Shale gas is very labor intensive and as the wells would have to be re-stimulated from time to time that’s a perpetual jobs-creating machine. Faced with a technology that allows them to wean themselves from expensive energy imports and also to resolve at least part of the burning labor issue, it’s not very hard to guess what that will do Chinese minds.
But what happens to all those receiving terminals then? Let’s face it – a receiving terminal is a very expensive piece of infrastructure but in the allover Chinese picture it’s – well – not very much. China can easily afford to write off one or more receiving terminals if they believed that this is in their best economic interest.
Back to the original issue – why is all that more dangerous than the US LNG bubble popping? For two reasons: Firstly, the China bubble already swallowed some of the US bubble as the LNG industry quickly moved its hopes and expectations onto Asia. So there is already significant contagion from the US disaster. The US did not have to deal with that as it went into the adventure with a no package from anywhere else.
But the second, much more serious reason is that the US bubble was built largely on cheap liquefaction from countries like Qatar. At the CAPEX exposure, the Qataris took when they rushed into the US gamble, they could even afford the market to falter.

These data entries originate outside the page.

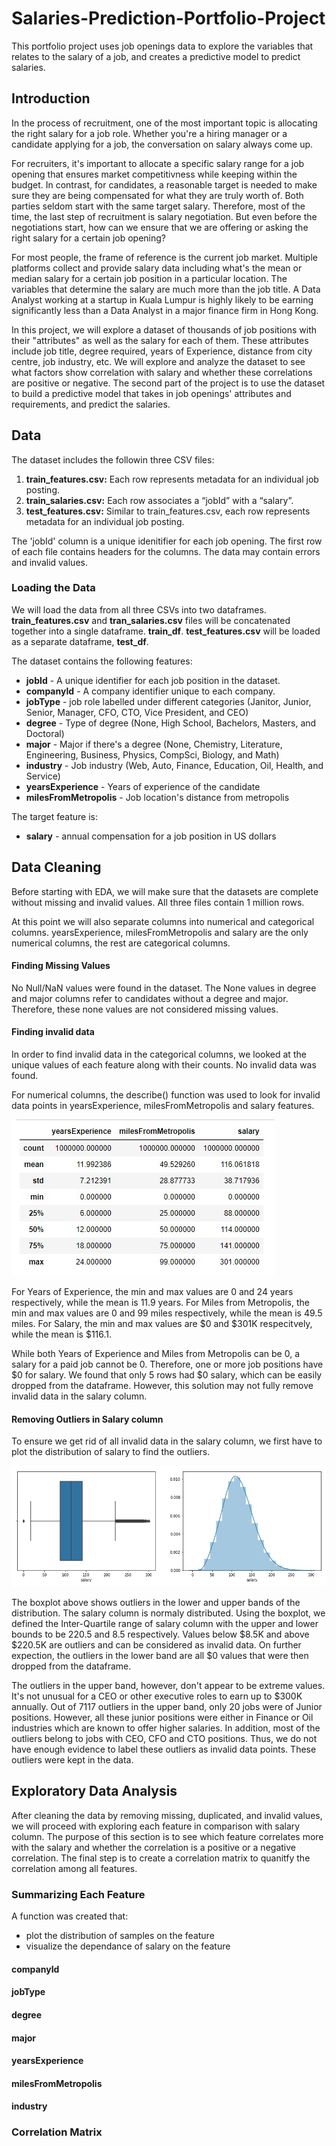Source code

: # Salaries-Prediction-Portfolio-Project
This portfolio project uses job openings data to explore the variables that relates to the salary of a job, and creates a predictive model to predict salaries.

## Introduction

In the process of recruitment, one of the most important topic is allocating the right salary for a job role. Whether you're a hiring manager or a candidate applying for a job, the conversation on salary always come up. 

For recruiters, it's important to allocate a specific salary range for a job opening that ensures market competitivness while keeping within the budget. In contrast, for candidates, a reasonable target is needed to make sure they are being compensated for what they are truly worth of. Both parties seldom start with the same target salary. Therefore, most of the time, the last step of recruitment is salary negotiation. But even before the negotiations start, how can we ensure that we are offering or asking the right salary for a certain job opening?

For most people, the frame of reference is the current job market. Multiple platforms collect and provide salary data including what's the mean or median salary for a certain job position in a particular location. The variables that determine the salary are much more than the job title. A Data Analyst working at a startup in Kuala Lumpur is highly likely to be earning significantly less than a Data Analyst in a major finance firm in Hong Kong. 

In this project, we will explore a dataset of thousands of job positions with their "attributes" as well as the salary for each of them. These attributes include job title, degree required, years of Experience, distance from city centre, job industry, etc. We will explore and analyze the dataset to see what factors show correlation with salary and whether these correlations are positive or negative. The second part of the project is to use the dataset to build a predictive model that takes in job openings' attributes and requirements, and predict the salaries. 

## Data

The dataset includes the followin three CSV files:

1. **train_features.csv:** Each row represents metadata for an individual job posting.
2. **train_salaries.csv:** Each row associates a “jobId” with a “salary”.
3. **test_features.csv:** Similar to train_features.csv, each row represents metadata for an individual job posting.

The 'jobId' column is a unique idenitifier for each job opening. The first row of each file contains headers for the columns. The data may contain errors and invalid values. 

### Loading the Data

We will load the data from all three CSVs into two dataframes. **train_features.csv** and **tran_salaries.csv** files will be concatenated together into a single dataframe. **train_df**. **test_features.csv** will be loaded as a separate dataframe, **test_df**.

The dataset contains the following features:

- **jobId** - A unique identifier for each job position in the dataset.
- **companyId** - A company identifier unique to each company.
- **jobType** - job role labelled under different categories (Janitor, Junior, Senior, Manager, CFO, CTO, Vice President, and CEO)
- **degree** - Type of degree (None, High School, Bachelors, Masters, and Doctoral)
- **major** - Major if there's a degree (None, Chemistry, Literature, Engineering, Business, Physics, CompSci, Biology, and Math)
- **industry** - Job industry (Web, Auto, Finance, Education, Oil, Health, and Service)
- **yearsExperience** - Years of experience of the candidate 
- **milesFromMetropolis** - Job location's distance from metropolis

The target feature is:
- **salary** - annual compensation for a job position in US dollars 

## Data Cleaning

Before starting with EDA, we will make sure that the datasets are complete without missing and invalid values. All three files contain 1 million rows. 

At this point we will also separate columns into numerical and categorical columns. yearsExperience, milesFromMetropolis and salary are the only numerical columns, the rest are categorical columns. 

#### Finding Missing Values

No Null/NaN values were found in the dataset. The None values in degree and major columns refer to candidates without a degree and major. Therefore, these none values are not considered missing values. 

#### Finding invalid data

In order to find invalid data in the categorical columns, we looked at the unique values of each feature along with their counts. No invalid data was found. 

For numerical columns, the describe() function was used to look for invalid data points in yearsExperience, milesFromMetropolis and salary features. 

![train_df Describe](https://github.com/ali-javaid93/Salaries-Prediction-Portfolio-Project/blob/main/images/train_df_describe.jpg)

For Years of Experience, the min and max values are 0 and 24 years respectively, while the mean is 11.9 years. 
For Miles from Metropolis, the min and max values are 0 and 99 miles respectively, while the mean is 49.5 miles. 
For Salary, the min and max values are $0 and $301K respecitvely, while the mean is $116.1. 

While both Years of Experience and Miles from Metropolis can be 0, a salary for a paid job cannot be 0. Therefore, one or more job positions have $0 for salary. We found that only 5 rows had $0 salary, which can be easily dropped from the dataframe. However, this solution may not fully remove invalid data in the salary column. 

#### Removing Outliers in Salary column

To ensure we get rid of all invalid data in the salary column, we first have to plot the distribution of salary to find the outliers. 

![Salary_distribution](https://github.com/ali-javaid93/Salaries-Prediction-Portfolio-Project/blob/main/images/salary_distribution.jpg)

The boxplot above shows outliers in the lower and upper bands of the distribution. The salary column is normaly distributed. Using the boxplot, we defined the Inter-Quartile range of salary column with the upper and lower bounds to be 220.5 and 8.5 respectively. Values below $8.5K and above $220.5K are outliers and can be considered as invalid data. 
On further expection, the outliers in the lower band are all $0 values that were then dropped from the dataframe.

The outliers in the upper band, however, don't appear to be extreme values. It's not unusual for a CEO or other executive roles to earn up to $300K annually. Out of 7117 outliers in the upper band, only 20 jobs were of Junior positions. However, all these junior positions were either in Finance or Oil industries which are known to offer higher salaries. In addition, most of the outliers belong to jobs with CEO, CFO and CTO positions. Thus, we do not have enough evidence to label these outliers as invalid data points. These outliers were kept in the data. 

## Exploratory Data Analysis

After cleaning the data by removing missing, duplicated, and invalid values, we will proceed with exploring each feature in comparison with salary column. The purpose of this section is to see which feature correlates more with the salary and whether the correlation is a positive or a negative correlation. The final step is to create a correlation matrix to quanitfy the correlation among all features. 

### Summarizing Each Feature

A function was created that:
- plot the distribution of samples on the feature
- visualize the dependance of salary on the feature

#### companyId



#### jobType

#### degree

#### major

#### yearsExperience

#### milesFromMetropolis

#### industry

### Correlation Matrix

Their meat on the bones is so significant that they are able to cut a decent living even on a pretty depressed LNG market. Besides, they had never bet their entire portfolio on one market alone. Their portfolio was always split among the major markets and with their geographical position, they could afford to.
But Australian projects (or those in the geographical vicinity) are based on Asian bumper markets only. If those fail, there is no safety valve. Besides, their CAPEX exposure per ton is infinitely heavier than what the Qataris carry. China – and to a larger extent Asia – enables some projects, that have gone over the cliff, to show theoretical profitability. When that bubble pops, it’s going to be biblical.